【経済でみる】我々が貧乏になると無人販売店が減少する①
重い腰をあげる
前々から書きたいと思っていた
無人販売店がめちゃくちゃ減ったことを経済でみると、我々のお金のなさを際立たせるものであったということ
これを今回から何作かに分けて書いていく。
まず1つ目は無人販売店が減りまくっていること、これを餃子の無人販売店をケースに書いてみた
原因を調べてまとめているのでどうぞ。
帝国データバンクの調査によれば
餃子の無人販売店は2020年度の約130店舗から2023年半ばには全国約1,400店舗へとわずか3年で10倍に急拡大した。
しかし、そこをピークに出店ペースは急減速し、現在は市場の飽和によって淘汰が進んでいる。
これは単なる一過性のブームの終わりというだけでなく
ビジネスモデル自体が抱える「構造的な欠陥」が浮き彫りになった結果です。
主な減少理由は以下の4点に集約されます。
1. 競合優位性の喪失
2020年、当時のコロナ禍においては「非接触」であること自体が付加価値でした。
しかし日常が戻ると状況は変わります。
無人店舗の餃子は「1セット(30から40個)で1,000円」といった価格設定が多いですが、
近隣のスーパーに行けば、大手食品メーカーの高品質な冷凍餃子が半額近い価格で手に入ります。
ブランド力と価格競争力の両面で、スーパーの冷凍食品に対して優位性を保てなくなったのが最大の要因と分析している。
2. 参入障壁の低さによる過当競争
誰でもやりやすいが故、モノが余りだした。
この事業は5〜10坪程度の狭小スペースに業務用の冷凍庫と料金箱を置くだけで成立するため
初期投資が非常に低く抑えられます。
その結果、フランチャイズを中心に異業種からの参入が相次いだ。
しかし、狭い商圏内に似たような無人店舗が乱立したことであっという間に需要の限界を迎え結果として売れにくい状況が生まれてしまった。
3. 想定以上の「盗難被害」と防犯コストの重さ
無人販売の最大のリスクが「盗難」です。
・商品の窃盗(万引き)事例
2026年4月(札幌市): 3月に複数回にわたり無人販売所で「豚のしょうが焼き」などを盗んだとして68歳の男が窃盗容疑で逮捕されました。
2026年5月(鹿児島市): 個人が敷地内で運営するメダカの無人販売所で商品が持ち去られる事件が発生。
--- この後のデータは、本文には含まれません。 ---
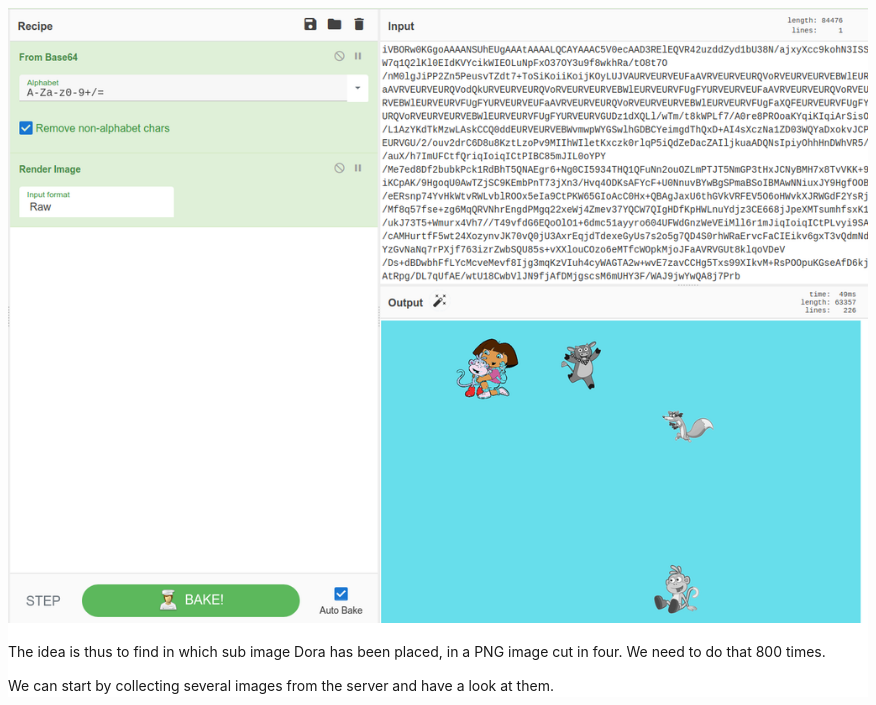![CyberChef](files/2.png)

The idea is thus to find in which sub image Dora has been placed, in a PNG image cut in four. We need to do that 800 times.

We can start by collecting several images from the server and have a look at them.

<p float="center">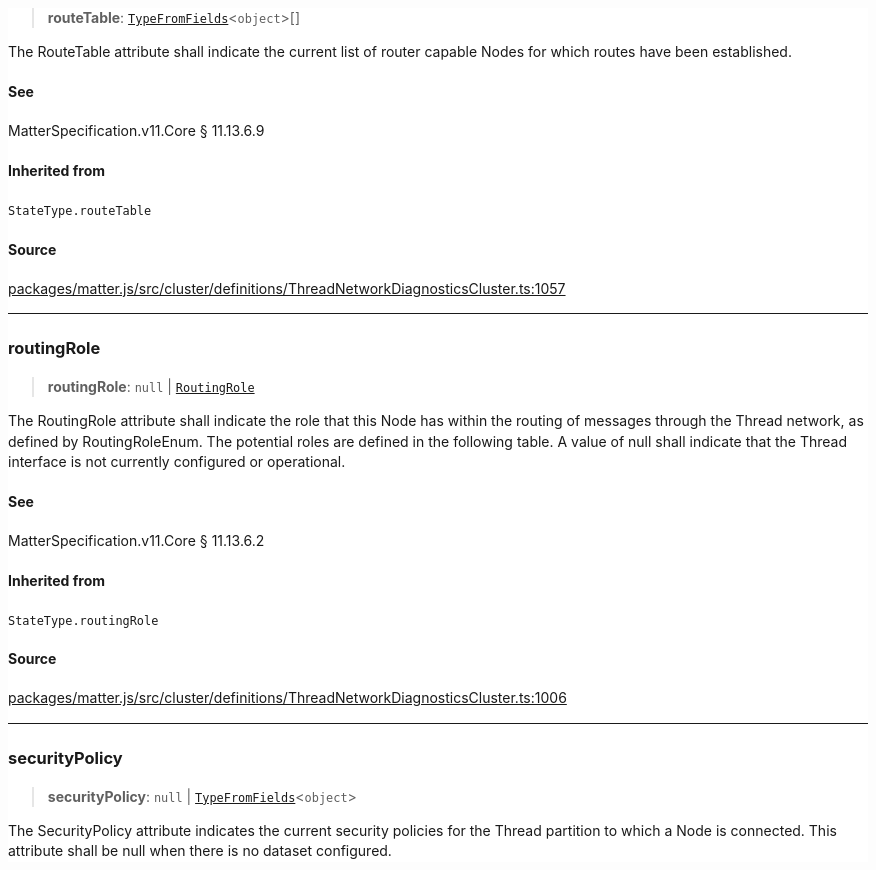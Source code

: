 > **routeTable**: [`TypeFromFields`](../../../../../../../tlv/export/README.md#typefromfieldsf)\<`object`\>[]

The RouteTable attribute shall indicate the current list of router capable Nodes for which routes have
been established.

#### See

MatterSpecification.v11.Core § 11.13.6.9

#### Inherited from

`StateType.routeTable`

#### Source

[packages/matter.js/src/cluster/definitions/ThreadNetworkDiagnosticsCluster.ts:1057](https://github.com/project-chip/matter.js/blob/7a8cbb56b87d4ccf34bec5a9a95ab40a1711324f/packages/matter.js/src/cluster/definitions/ThreadNetworkDiagnosticsCluster.ts#L1057)

***

### routingRole

> **routingRole**: `null` \| [`RoutingRole`](../../../../../../../cluster/export/namespaces/ThreadNetworkDiagnostics/enumerations/RoutingRole.md)

The RoutingRole attribute shall indicate the role that this Node has within the routing of messages
through the Thread network, as defined by RoutingRoleEnum. The potential roles are defined in the
following table. A value of null shall indicate that the Thread interface is not currently configured or
operational.

#### See

MatterSpecification.v11.Core § 11.13.6.2

#### Inherited from

`StateType.routingRole`

#### Source

[packages/matter.js/src/cluster/definitions/ThreadNetworkDiagnosticsCluster.ts:1006](https://github.com/project-chip/matter.js/blob/7a8cbb56b87d4ccf34bec5a9a95ab40a1711324f/packages/matter.js/src/cluster/definitions/ThreadNetworkDiagnosticsCluster.ts#L1006)

***

### securityPolicy

> **securityPolicy**: `null` \| [`TypeFromFields`](../../../../../../../tlv/export/README.md#typefromfieldsf)\<`object`\>

The SecurityPolicy attribute indicates the current security policies for the Thread partition to which a
Node is connected. This attribute shall be null when there is no dataset configured.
防犯カメラに犯行の一部始終が記録されており、被害届が出されました。
防犯カメラ下の犯行(静岡県): 防犯カメラが8台設置されていた古着の無人店舗においても、Tシャツ5点を持ち去る窃盗事件が発生しています。
・精算機の破壊と現金の窃盗事例
2023年5月(大阪市): 「24時間無人アイスクリーム販売所」にて、精算機(料金箱)がこじ開けられ現金を盗まれる事件が発生。その後、容疑者は大阪府警により逮捕されています。
これらを防ぐためにAIカメラや高機能な無人決済システムを導入すると、今度は初期費用や月々の費用が跳ね上がり、「低コスト運営」というビジネスモデルの根本が崩壊してしまうジレンマに陥っています。
4. 価値の低下と体験の欠如
「24時間いつでも買える」という利便性への感動はすぐに薄れる。
無人であるがゆえに、接客を通じたリピーターの生成ができず、商品の入れ替わりも少ないため、顧客はすぐに飽きてしまいます。
また、スタッフが常駐しないことで店舗の清潔感(クリンリネス)の維持が難しくなり、客離れをさらに加速させました。
要するに
「低い固定費と人件費削減」を武器に急拡大したものの、損益分岐点を維持するためのリピート客の確保と、防犯・衛生管理のコストの計算が甘くスーパーなどの強力な代替品の前に価格競争力を失ったことが昨今の急減の背景にある。